• ABOUT THIS EXERCISE
"values" is the word to look for; copy each line of the listing where it occurs.
Top of DATA UNDER STUDY
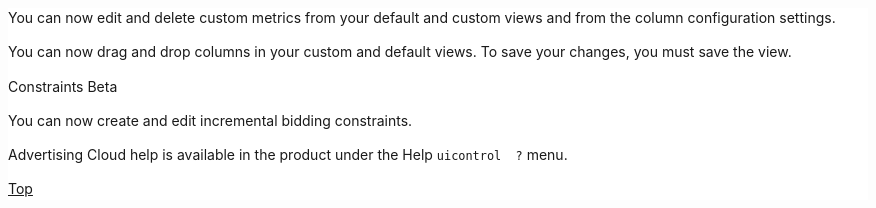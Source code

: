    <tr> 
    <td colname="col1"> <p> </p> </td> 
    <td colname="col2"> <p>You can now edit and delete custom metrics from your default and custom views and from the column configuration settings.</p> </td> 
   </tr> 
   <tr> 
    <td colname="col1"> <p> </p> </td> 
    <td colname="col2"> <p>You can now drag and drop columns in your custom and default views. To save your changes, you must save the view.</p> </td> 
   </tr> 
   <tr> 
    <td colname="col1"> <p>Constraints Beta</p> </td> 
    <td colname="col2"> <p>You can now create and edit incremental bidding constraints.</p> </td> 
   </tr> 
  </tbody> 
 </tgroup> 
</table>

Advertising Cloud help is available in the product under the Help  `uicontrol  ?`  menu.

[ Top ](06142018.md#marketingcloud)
Bottom of DATA UNDER STUDY
Top of DATA UNDER STUDY
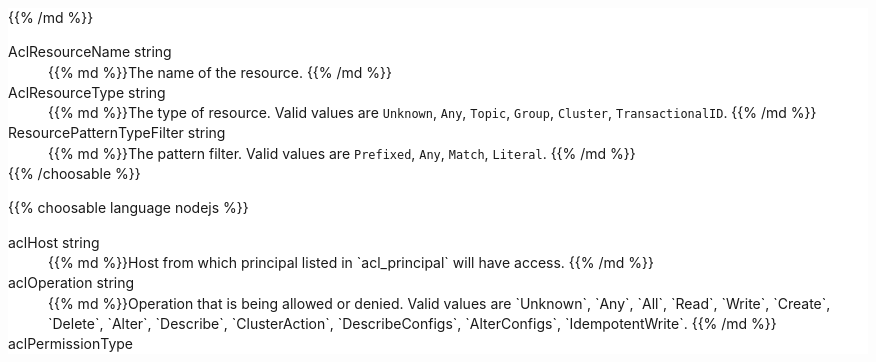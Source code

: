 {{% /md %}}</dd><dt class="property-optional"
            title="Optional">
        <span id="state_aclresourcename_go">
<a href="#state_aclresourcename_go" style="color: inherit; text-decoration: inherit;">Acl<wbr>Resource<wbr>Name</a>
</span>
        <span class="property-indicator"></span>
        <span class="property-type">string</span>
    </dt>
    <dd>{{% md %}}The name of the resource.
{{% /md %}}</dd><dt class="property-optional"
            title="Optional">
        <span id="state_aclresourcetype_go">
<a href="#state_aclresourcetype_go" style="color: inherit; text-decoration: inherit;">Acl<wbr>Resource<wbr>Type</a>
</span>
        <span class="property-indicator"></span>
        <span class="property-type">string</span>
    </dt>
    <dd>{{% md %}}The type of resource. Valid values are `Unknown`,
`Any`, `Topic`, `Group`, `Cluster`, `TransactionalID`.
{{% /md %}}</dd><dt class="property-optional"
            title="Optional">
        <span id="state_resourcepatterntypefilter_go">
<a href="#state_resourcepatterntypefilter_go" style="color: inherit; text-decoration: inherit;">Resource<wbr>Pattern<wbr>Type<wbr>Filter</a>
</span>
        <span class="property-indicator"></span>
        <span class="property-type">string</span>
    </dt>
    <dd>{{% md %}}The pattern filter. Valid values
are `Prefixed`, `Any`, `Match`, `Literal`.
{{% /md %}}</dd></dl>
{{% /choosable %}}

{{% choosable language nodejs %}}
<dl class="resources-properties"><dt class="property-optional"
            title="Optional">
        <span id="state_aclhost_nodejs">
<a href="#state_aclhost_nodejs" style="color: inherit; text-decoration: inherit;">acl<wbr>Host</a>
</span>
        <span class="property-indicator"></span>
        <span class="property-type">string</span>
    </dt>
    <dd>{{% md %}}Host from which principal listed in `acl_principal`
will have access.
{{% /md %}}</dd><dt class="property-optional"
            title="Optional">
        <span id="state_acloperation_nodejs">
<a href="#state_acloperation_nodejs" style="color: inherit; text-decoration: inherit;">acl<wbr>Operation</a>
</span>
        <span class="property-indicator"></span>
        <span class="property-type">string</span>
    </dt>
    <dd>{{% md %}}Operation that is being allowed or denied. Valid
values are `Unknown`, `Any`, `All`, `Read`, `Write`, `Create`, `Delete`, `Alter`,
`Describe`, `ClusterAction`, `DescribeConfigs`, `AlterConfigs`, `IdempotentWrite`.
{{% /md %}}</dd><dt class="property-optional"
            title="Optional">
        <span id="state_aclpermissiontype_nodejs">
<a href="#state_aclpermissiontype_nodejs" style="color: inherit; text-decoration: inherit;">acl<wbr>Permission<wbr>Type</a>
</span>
Bottom of DATA UNDER STUDY
Top of DATA UNDER STUDY
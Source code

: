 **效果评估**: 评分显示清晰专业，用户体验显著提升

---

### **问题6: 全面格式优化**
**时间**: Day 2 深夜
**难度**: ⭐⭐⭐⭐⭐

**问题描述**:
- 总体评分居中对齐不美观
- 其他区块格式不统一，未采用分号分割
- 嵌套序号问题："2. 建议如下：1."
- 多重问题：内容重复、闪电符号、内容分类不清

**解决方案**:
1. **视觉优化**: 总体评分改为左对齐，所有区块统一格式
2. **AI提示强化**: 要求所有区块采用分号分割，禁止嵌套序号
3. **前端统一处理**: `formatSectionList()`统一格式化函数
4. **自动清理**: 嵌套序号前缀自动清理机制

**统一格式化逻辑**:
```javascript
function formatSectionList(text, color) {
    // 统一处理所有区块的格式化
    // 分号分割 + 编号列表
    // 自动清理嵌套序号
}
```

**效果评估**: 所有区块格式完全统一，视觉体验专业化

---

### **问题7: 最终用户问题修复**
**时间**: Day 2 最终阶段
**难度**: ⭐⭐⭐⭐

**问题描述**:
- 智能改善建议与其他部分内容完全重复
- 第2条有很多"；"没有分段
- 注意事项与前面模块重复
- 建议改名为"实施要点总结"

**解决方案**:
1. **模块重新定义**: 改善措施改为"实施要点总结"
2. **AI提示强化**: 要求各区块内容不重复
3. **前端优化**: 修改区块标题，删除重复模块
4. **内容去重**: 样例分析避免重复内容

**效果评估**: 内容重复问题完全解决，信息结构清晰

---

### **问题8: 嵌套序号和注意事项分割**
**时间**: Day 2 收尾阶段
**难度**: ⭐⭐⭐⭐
Bottom of DATA UNDER STUDY
• EXPECTED ANSWER
    <dd>{{% md %}}The type of resource. Valid values are `Unknown`,
    <dd>{{% md %}}The pattern filter. Valid values
values are `Unknown`, `Any`, `All`, `Read`, `Write`, `Create`, `Delete`, `Alter`,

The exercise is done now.